(Stored data)
━━━━━━━━━━
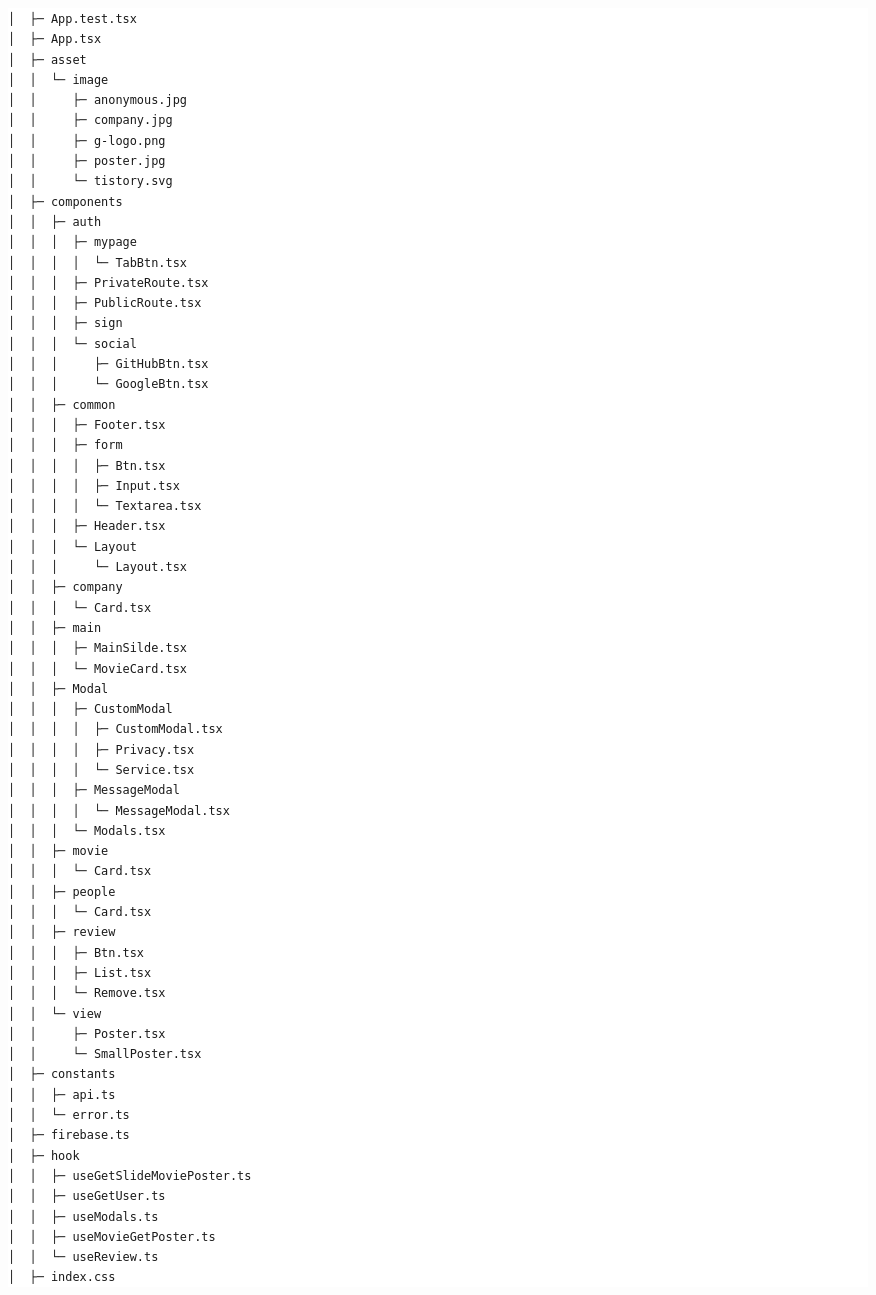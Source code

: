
 ```
│  ├─ App.test.tsx
│  ├─ App.tsx
│  ├─ asset
│  │  └─ image
│  │     ├─ anonymous.jpg
│  │     ├─ company.jpg
│  │     ├─ g-logo.png
│  │     ├─ poster.jpg
│  │     └─ tistory.svg
│  ├─ components
│  │  ├─ auth
│  │  │  ├─ mypage
│  │  │  │  └─ TabBtn.tsx
│  │  │  ├─ PrivateRoute.tsx
│  │  │  ├─ PublicRoute.tsx
│  │  │  ├─ sign
│  │  │  └─ social
│  │  │     ├─ GitHubBtn.tsx
│  │  │     └─ GoogleBtn.tsx
│  │  ├─ common
│  │  │  ├─ Footer.tsx
│  │  │  ├─ form
│  │  │  │  ├─ Btn.tsx
│  │  │  │  ├─ Input.tsx
│  │  │  │  └─ Textarea.tsx
│  │  │  ├─ Header.tsx
│  │  │  └─ Layout
│  │  │     └─ Layout.tsx
│  │  ├─ company
│  │  │  └─ Card.tsx
│  │  ├─ main
│  │  │  ├─ MainSilde.tsx
│  │  │  └─ MovieCard.tsx
│  │  ├─ Modal
│  │  │  ├─ CustomModal
│  │  │  │  ├─ CustomModal.tsx
│  │  │  │  ├─ Privacy.tsx
│  │  │  │  └─ Service.tsx
│  │  │  ├─ MessageModal
│  │  │  │  └─ MessageModal.tsx
│  │  │  └─ Modals.tsx
│  │  ├─ movie
│  │  │  └─ Card.tsx
│  │  ├─ people
│  │  │  └─ Card.tsx
│  │  ├─ review
│  │  │  ├─ Btn.tsx
│  │  │  ├─ List.tsx
│  │  │  └─ Remove.tsx
│  │  └─ view
│  │     ├─ Poster.tsx
│  │     └─ SmallPoster.tsx
│  ├─ constants
│  │  ├─ api.ts
│  │  └─ error.ts
│  ├─ firebase.ts
│  ├─ hook
│  │  ├─ useGetSlideMoviePoster.ts
│  │  ├─ useGetUser.ts
│  │  ├─ useModals.ts
│  │  ├─ useMovieGetPoster.ts
│  │  └─ useReview.ts
│  ├─ index.css
```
━━━━━━━━━━
## WHAT YOU WILL DO
Reproduce every entry above in full and exactly, though not its pictures.

## SOLUTION TO THE PROBLEM
Source code

:
 ```
│  ├─ App.test.tsx
│  ├─ App.tsx
│  ├─ asset
│  │  └─ image
│  │     ├─ anonymous.jpg
│  │     ├─ company.jpg
│  │     ├─ g-logo.png
│  │     ├─ poster.jpg
│  │     └─ tistory.svg
│  ├─ components
│  │  ├─ auth
│  │  │  ├─ mypage
│  │  │  │  └─ TabBtn.tsx
│  │  │  ├─ PrivateRoute.tsx
│  │  │  ├─ PublicRoute.tsx
│  │  │  ├─ sign
│  │  │  └─ social
│  │  │     ├─ GitHubBtn.tsx
│  │  │     └─ GoogleBtn.tsx
│  │  ├─ common
│  │  │  ├─ Footer.tsx
│  │  │  ├─ form
│  │  │  │  ├─ Btn.tsx
│  │  │  │  ├─ Input.tsx
│  │  │  │  └─ Textarea.tsx
│  │  │  ├─ Header.tsx
│  │  │  └─ Layout
│  │  │     └─ Layout.tsx
│  │  ├─ company
│  │  │  └─ Card.tsx
│  │  ├─ main
│  │  │  ├─ MainSilde.tsx
│  │  │  └─ MovieCard.tsx
│  │  ├─ Modal
│  │  │  ├─ CustomModal
│  │  │  │  ├─ CustomModal.tsx
│  │  │  │  ├─ Privacy.tsx
│  │  │  │  └─ Service.tsx
│  │  │  ├─ MessageModal
│  │  │  │  └─ MessageModal.tsx
│  │  │  └─ Modals.tsx
│  │  ├─ movie
│  │  │  └─ Card.tsx
│  │  ├─ people
│  │  │  └─ Card.tsx
│  │  ├─ review
│  │  │  ├─ Btn.tsx
│  │  │  ├─ List.tsx
│  │  │  └─ Remove.tsx
│  │  └─ view
│  │     ├─ Poster.tsx
│  │     └─ SmallPoster.tsx
│  ├─ constants
│  │  ├─ api.ts
│  │  └─ error.ts
│  ├─ firebase.ts
│  ├─ hook
│  │  ├─ useGetSlideMoviePoster.ts
│  │  ├─ useGetUser.ts
│  │  ├─ useModals.ts
│  │  ├─ useMovieGetPoster.ts
│  │  └─ useReview.ts
│  ├─ index.css
```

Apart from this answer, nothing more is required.